When I first moved back to the Northeast Kingdom, I met a new friend who had also experienced profound grief.  A few years prior, she had lost her son when he died just a few weeks before his due date.  She told me, “Grief is like a soup.  Some people slurp it all down quickly and some people eat it bite by bite, but you have to eat it.”

I have carried that analogy with me…but instead, I think of grief as pie.

Because: Pie > Soup.

There are layers to it.  Different colors and textures and flavors as you go.  It’s a shitty pie.  The kind you buy in a sad, semi-dilapidated grocery store with no one working at the bakery and cracks in the floors.  It tastes bad.  It’s filled with stuff that is probably not good for you.  You have to eat it.
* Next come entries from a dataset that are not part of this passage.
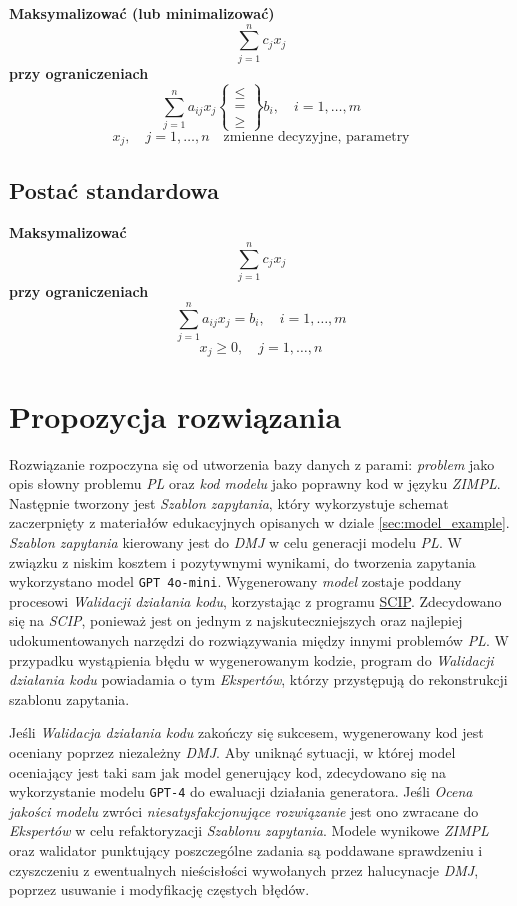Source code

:     \noindent
    \textbf{Maksymalizować (lub minimalizować)}
    \[
    \sum_{j=1}^{n} c_j x_j
    \]
    \textbf{przy ograniczeniach}
    \[
    \sum_{j=1}^{n} a_{ij} x_j \left\{
    \begin{array}{l}
    \leq \\
    = \\
    \geq
    \end{array} \right\} b_i, \quad i = 1, \dots, m
    \]
    \[
    x_j, \quad j = 1, \dots, n \quad \text{zmienne decyzyjne, parametry}
    \]

\newpage

\subsection{Postać standardowa}

    \noindent
    \textbf{Maksymalizować}
    \[
    \sum_{j=1}^{n} c_j x_j \tag{9}
    \]
    \textbf{przy ograniczeniach}
    \[
    \sum_{j=1}^{n} a_{ij} x_j = b_i, \quad i = 1, \dots, m \tag{10}
    \]
    \[
    x_j \geq 0, \quad j = 1, \dots, n \tag{11}
    \]



\section{Propozycja rozwiązania}

Rozwiązanie rozpoczyna się od utworzenia bazy danych z parami: \textit{problem} jako opis słowny problemu \textit{PL} oraz \textit{kod modelu} jako poprawny kod w języku \textit{ZIMPL}. Następnie tworzony jest \textit{Szablon zapytania}, który wykorzystuje schemat zaczerpnięty z materiałów edukacyjnych opisanych w dziale \ref{sec:model_example}. \textit{Szablon zapytania} kierowany jest do \textit{DMJ} w celu generacji modelu \textit{PL}. W związku z niskim kosztem i pozytywnymi wynikami, do tworzenia zapytania wykorzystano model \texttt{GPT 4o-mini}. Wygenerowany \textit{model} zostaje poddany procesowi \textit{Walidacji działania kodu}, korzystając z programu \href{https://www.scipopt.org/}{SCIP}. Zdecydowano się na \textit{SCIP}, ponieważ jest on jednym z najskuteczniejszych oraz najlepiej udokumentowanych narzędzi do rozwiązywania między innymi problemów \textit{PL}. W przypadku wystąpienia błędu w wygenerowanym kodzie, program do \textit{Walidacji działania kodu} powiadamia o tym \textit{Ekspertów}, którzy przystępują do rekonstrukcji szablonu zapytania.

Jeśli \textit{Walidacja działania kodu} zakończy się sukcesem, wygenerowany kod jest oceniany poprzez niezależny \textit{DMJ}. Aby uniknąć sytuacji, w której model oceniający jest taki sam jak model generujący kod, zdecydowano się na wykorzystanie modelu \texttt{GPT-4} do ewaluacji działania generatora. Jeśli \textit{Ocena jakości modelu} zwróci \textit{niesatysfakcjonujące rozwiązanie} jest ono zwracane do \textit{Ekspertów} w celu refaktoryzacji \textit{Szablonu zapytania}. Modele wynikowe \textit{ZIMPL} oraz walidator punktujący poszczególne zadania są poddawane sprawdzeniu i czyszczeniu z ewentualnych nieścisłości wywołanych przez halucynacje \textit{DMJ}, poprzez usuwanie i modyfikację częstych błędów.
Well, this pie is not Sorrow Pie.  This pie is Get Yourself Together pie.  This is the pie I make with my kids to feel connected and happy and industrious.  This is the kind of pie you can proudly bring to neighborhood potlucks and finally impress your father with. This is the kind of pie you can eat in one sitting and only feel a little bit bad. Stop buying pie at sad grocery stores.  You’re an adult.  You probably do your own taxes and mow your lawn and push babies out of your lady bits.  You should know how to make pie.

You can do this.  Make this pie.


Get Yourself Together Maple Pumpkin Pie

1 Sugar/Pie Pumpkin

1/2 cup Pure Maple Syrup

3 eggs

1.5 cups Whole Milk

1 tsp Cinnamon

1/2 tsp Ginger

1/4 tsp Nutmeg

1/4 tsp Cloves

Butter Pie Crust

1.5 cups All Purpose Flour

1 tsp Salt

1/2 cup (1 stick) Butter

3-5 Tbsp Cold Water


Pie Crust: In a food processor, process the flour and salt.  Cube butter and pulse into dry ingredients until it forms a cornmeal like consistency.  Add water one Tablespoon at a time until the dough comes together, soft and pliable, but not sticky.  Trust me, you can do this.  Roll it out between two pieces of plastic wrap and press into pie pan.  Trim and crimp the edges.  Yes.  You’re being an adult.

Pumpkin Custard:  Cut your pumpkin in half and scoop out the guts.  Deal with it.  Place, cut side down, on a baking sheet and bake at 400 degrees until soft (approx 45 min).  Let cool.

Scoop pumpkin into the food processor.  Add in the syrup, spices and eggs.  Puree until smooth.  Add in milk.  Puree.  (If you are doubling this recipe, only puree the pumpkin and mix the rest of the ingredients in in a large bowl. Don’t be like me and make a soupy mess because you’re impatient.). Pour custard mixture into butter pie shell.  Don’t you DARE use a store-bought crust, I didn’t raise you like that.

Bake at 350 degrees for 1 hour, or until set in the middle.  Cool.  Slice and enjoy.  You’re an adult.